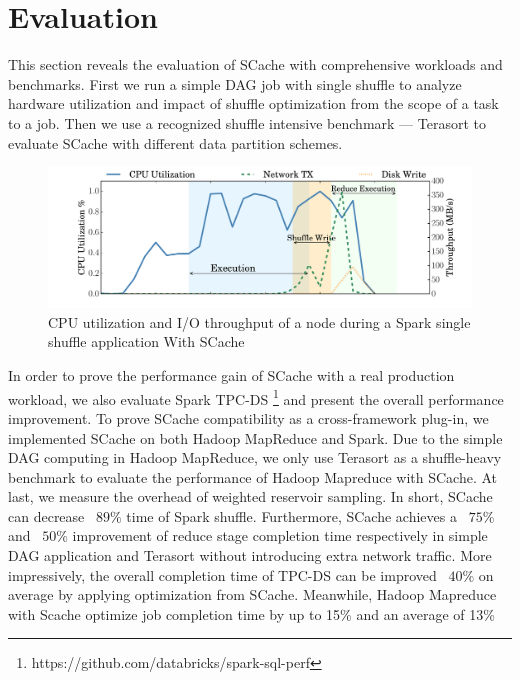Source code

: \section{Evaluation}\label{evaluation}
This section reveals the evaluation of SCache with comprehensive workloads and benchmarks. 
First we run a simple DAG job with single shuffle to analyze hardware utilization and impact of shuffle optimization from the scope of a task to a job. 
Then we use a recognized shuffle intensive benchmark --- Terasort \cite{spark-tera} to evaluate SCache with different data partition schemes.

\begin{figure}
	\includegraphics[width=\linewidth]{fig/scache_util}
	\caption{CPU utilization and I/O throughput of a node during a Spark single shuffle application With SCache}
	\label{fig:scache_util}
\end{figure}

In order to prove the performance gain of SCache with a real production workload, we also evaluate Spark TPC-DS \footnote{https://github.com/databricks/spark-sql-perf} and present the overall performance improvement.
{\color{blue}
To prove SCache compatibility as a cross-framework plug-in, we implemented SCache on both Hadoop MapReduce and Spark. 
Due to the simple DAG computing in Hadoop MapReduce, we only use Terasort as a shuffle-heavy benchmark to evaluate the performance of Hadoop Mapreduce with SCache.
}
At last, we measure the overhead of weighted reservoir sampling. 
In short, SCache can decrease ~$89\%$ time of Spark shuffle. Furthermore, SCache achieves a ~$75\%$ and ~$50\%$ improvement of reduce stage completion time respectively in simple DAG application and Terasort without introducing extra network traffic. More impressively, the overall completion time of TPC-DS can be improved ~$40\%$ on average by applying optimization from SCache.
{\color{blue}Meanwhile, Hadoop Mapreduce with Scache optimize job completion time by up to 15\% and an average of 13\%}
****
• WHAT YOU SHOULD DO:
Transcribe the records above exactly, leaving out every picture.

• RESPONSE BELOW:
Source code

: \section{Evaluation}\label{evaluation}
This section reveals the evaluation of SCache with comprehensive workloads and benchmarks. 
First we run a simple DAG job with single shuffle to analyze hardware utilization and impact of shuffle optimization from the scope of a task to a job. 
Then we use a recognized shuffle intensive benchmark --- Terasort \cite{spark-tera} to evaluate SCache with different data partition schemes.

\begin{figure}
	\includegraphics[width=\linewidth]{fig/scache_util}
	\caption{CPU utilization and I/O throughput of a node during a Spark single shuffle application With SCache}
	\label{fig:scache_util}
\end{figure}

In order to prove the performance gain of SCache with a real production workload, we also evaluate Spark TPC-DS \footnote{https://github.com/databricks/spark-sql-perf} and present the overall performance improvement.
{\color{blue}
To prove SCache compatibility as a cross-framework plug-in, we implemented SCache on both Hadoop MapReduce and Spark. 
Due to the simple DAG computing in Hadoop MapReduce, we only use Terasort as a shuffle-heavy benchmark to evaluate the performance of Hadoop Mapreduce with SCache.
}
At last, we measure the overhead of weighted reservoir sampling. 
In short, SCache can decrease ~$89\%$ time of Spark shuffle. Furthermore, SCache achieves a ~$75\%$ and ~$50\%$ improvement of reduce stage completion time respectively in simple DAG application and Terasort without introducing extra network traffic. More impressively, the overall completion time of TPC-DS can be improved ~$40\%$ on average by applying optimization from SCache.
{\color{blue}Meanwhile, Hadoop Mapreduce with Scache optimize job completion time by up to 15\% and an average of 13\%}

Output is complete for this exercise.